Abstract
Using the perspective of governmentality this article aims to contribute to an understanding of the rationalities of specific political interventions, and the techniques used to monitor the leisure activities of particular target groups. This process of politicization is revealed here through a case study of an intervention that provides sporting activities in holiday periods for migrant children and adolescents living in so-called socially disadvantaged areas (DGI Playground). The analysis highlights the rationality that the leisure time of migrant youth is a potentially dangerous time slot and they must be engaged in organized sports; that is not only healthy but also civilizing and character forming leisure time activities. Techniques of monitoring the intervention are developed in a partnership between public institutions, regional umbrella organizations and local sports clubs leading to a need for employment of welfare professionals. Furthermore, the article illustrates that in the discursive construction of subject positions for the target group, migrant youth tend to become clients and recipients of public services rather than potential members of civil sports clubs. These findings are supported by ethnographic interviews with participants that show how youngsters who took part in DGI Playground were able to reflect the official aim of the programme and relate this to their desire to have fun and hang out with their friends.
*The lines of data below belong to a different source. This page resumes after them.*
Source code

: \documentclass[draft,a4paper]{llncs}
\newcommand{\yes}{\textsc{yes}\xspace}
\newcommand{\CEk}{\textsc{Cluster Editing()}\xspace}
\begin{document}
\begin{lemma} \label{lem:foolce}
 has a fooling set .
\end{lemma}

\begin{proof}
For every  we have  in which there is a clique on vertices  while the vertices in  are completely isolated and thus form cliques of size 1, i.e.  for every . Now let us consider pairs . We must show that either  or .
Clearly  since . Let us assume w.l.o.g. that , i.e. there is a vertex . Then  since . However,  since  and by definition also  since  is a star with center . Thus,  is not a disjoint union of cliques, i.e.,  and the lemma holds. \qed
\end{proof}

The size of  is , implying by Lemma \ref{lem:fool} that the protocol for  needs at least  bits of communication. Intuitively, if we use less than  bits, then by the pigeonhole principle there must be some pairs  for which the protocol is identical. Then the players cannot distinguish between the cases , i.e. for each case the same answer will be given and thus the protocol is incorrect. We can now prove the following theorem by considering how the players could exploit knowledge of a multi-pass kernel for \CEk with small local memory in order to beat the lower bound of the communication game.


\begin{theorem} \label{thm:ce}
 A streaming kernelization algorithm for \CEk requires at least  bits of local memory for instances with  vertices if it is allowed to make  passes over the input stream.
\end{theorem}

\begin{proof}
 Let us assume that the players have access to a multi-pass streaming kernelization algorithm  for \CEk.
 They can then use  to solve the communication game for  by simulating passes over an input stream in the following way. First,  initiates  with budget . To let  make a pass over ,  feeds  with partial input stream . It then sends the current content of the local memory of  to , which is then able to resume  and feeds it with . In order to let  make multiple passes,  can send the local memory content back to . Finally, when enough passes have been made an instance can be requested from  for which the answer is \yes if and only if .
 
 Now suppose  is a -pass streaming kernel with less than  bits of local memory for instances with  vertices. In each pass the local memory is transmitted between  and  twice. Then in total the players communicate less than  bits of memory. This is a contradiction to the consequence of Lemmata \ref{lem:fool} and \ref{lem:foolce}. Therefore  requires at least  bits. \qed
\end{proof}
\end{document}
The article ends with a discussion of the further scope of applying critical theoretical perspectives to studies of migrants’ leisure and sports activities.
Notes
1. Today, this is among others illustrated through the target groups mentioned in various public funds administrated by the Ministry of Children, Gender Equality, Integration and Social Affairs (Retrieved June 5, 2014 from http://sm.dk/arbejdsomrader/arbejdsomrader/tvaergaende-omrader/puljer).
2. Retrieved October 24, 2012 from http://www.nyidanmark.dk/NR/rdonlyres/4443E64E-3DEA-49B2-8E19-B4380D52F1D3/0/handlingsplan_radikalisering_2009.pdf.
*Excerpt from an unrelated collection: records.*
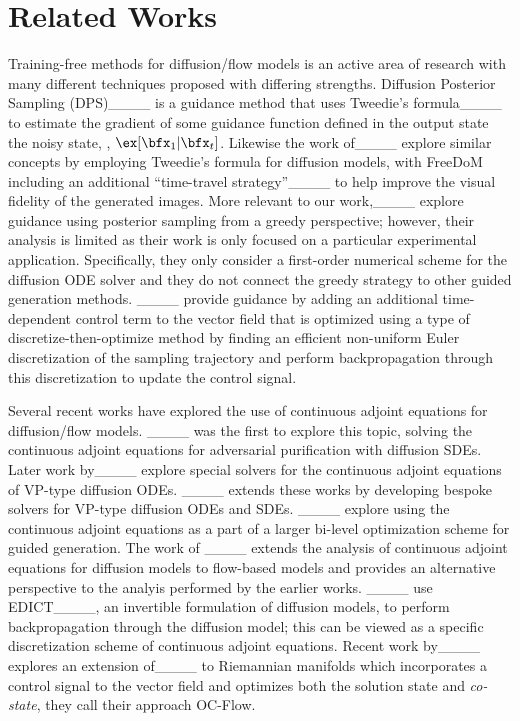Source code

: \section{Related Works}
Training-free methods for diffusion/flow models is an active area of research with many different techniques proposed with differing strengths.
Diffusion Posterior Sampling (DPS)____ is a guidance method that uses Tweedie's formula____ to estimate the gradient of some guidance function defined in the output state \wrt the noisy state, \ie, $\ex[\bfx_1|\bfx_t]$. 
Likewise the work of____ explore similar concepts by employing Tweedie's formula for diffusion models, with FreeDoM including an additional ``time-travel strategy''____ to help improve the visual fidelity of the generated images.
More relevant to our work,____ explore guidance using posterior sampling from a greedy perspective; however, their analysis is limited as their work is only focused on a particular experimental application.
Specifically, they only consider a first-order numerical scheme for the diffusion ODE solver and they do not connect the greedy strategy to other guided generation methods.
____ provide guidance by adding an additional time-dependent control term to the vector field that is optimized using a type of discretize-then-optimize
method by finding an efficient non-uniform Euler discretization of the sampling trajectory and perform backpropagation through this discretization to update the control signal.


Several recent works have explored the use of continuous adjoint equations for diffusion/flow models.
____ was the first to explore this topic, solving the continuous adjoint equations for adversarial purification with diffusion SDEs.
Later work by____ explore special solvers for the continuous adjoint equations of VP-type diffusion ODEs.
____ extends these works by developing bespoke solvers for VP-type diffusion ODEs and SDEs.
____ explore using the continuous adjoint equations as a part of a larger bi-level optimization scheme for guided generation.
The work of ____ extends the analysis of continuous adjoint equations for diffusion models to flow-based models and provides an alternative perspective to the analyis performed by the earlier works.
____ use EDICT____, an invertible formulation of diffusion models, to perform backpropagation through the diffusion model; this can be viewed as a specific discretization scheme of continuous adjoint equations.
Recent work by____ explores an extension of____ to Riemannian manifolds which incorporates a control signal to the vector field and optimizes both the solution state and \textit{co-state}, they call their approach OC-Flow.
3. So-called vulnerable or disadvantaged areas have been the focus of Danish welfare policy for quite some time. In 2005, the present government developed a so-called anti-ghetto, social housing strategy and since 2010, there has been a list of ghetto areas, which is revised once a year. The three criteria for being designated a ghetto and thereby a target for political intervention are: 1.The number of immigrants and their offspring from non-western countries exceeds 50%, 2. The number of 18–64-year-olds without job or education is above 40%, 3. There are more than 270 cases pr. 10,000 citizens, where inhabitants above 18 years have been sentenced for specific crimes. Retrieved October 29, 2012 from http://www.mbbl.dk/sites/mbbl.omega.oitudv.dk/files/dokumenter/Almbo/liste_over_saerligt_udsatte_boligomraader_pr_1_okt_2012.pdf.
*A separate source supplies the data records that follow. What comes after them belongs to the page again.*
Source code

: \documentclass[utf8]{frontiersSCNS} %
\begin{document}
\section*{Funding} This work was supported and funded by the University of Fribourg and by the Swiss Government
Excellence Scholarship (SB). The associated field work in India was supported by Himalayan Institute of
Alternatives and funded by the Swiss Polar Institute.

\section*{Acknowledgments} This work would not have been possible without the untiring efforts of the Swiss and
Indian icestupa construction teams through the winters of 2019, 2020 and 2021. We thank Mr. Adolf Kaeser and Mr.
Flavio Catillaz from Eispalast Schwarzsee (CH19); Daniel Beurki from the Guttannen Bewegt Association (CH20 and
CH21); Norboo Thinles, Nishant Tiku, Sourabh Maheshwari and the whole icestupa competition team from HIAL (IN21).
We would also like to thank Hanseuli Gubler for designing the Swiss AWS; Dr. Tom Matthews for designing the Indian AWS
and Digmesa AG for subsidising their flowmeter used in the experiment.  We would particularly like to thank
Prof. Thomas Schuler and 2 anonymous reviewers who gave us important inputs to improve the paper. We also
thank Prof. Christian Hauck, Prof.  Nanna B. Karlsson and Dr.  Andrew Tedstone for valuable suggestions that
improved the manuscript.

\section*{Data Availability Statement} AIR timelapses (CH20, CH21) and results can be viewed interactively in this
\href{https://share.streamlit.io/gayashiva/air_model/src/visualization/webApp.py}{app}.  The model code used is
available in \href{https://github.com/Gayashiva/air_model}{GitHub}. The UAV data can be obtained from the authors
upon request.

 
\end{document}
4. For simplicity, DGI will be used here for both regional umbrella organisations.
5. Similary, the Danish sociologist Kasper Villadsen points to a historical development in discourses of social policy in Denmark, where social networks, voluntary organisations as well as individuals are drawn in new discursive formations of the client (Villadsen, Citation2007, p. 34).
6. See Lash (Citation2007) for understandings of hegemonic and post-hegemonic power in cultural studies.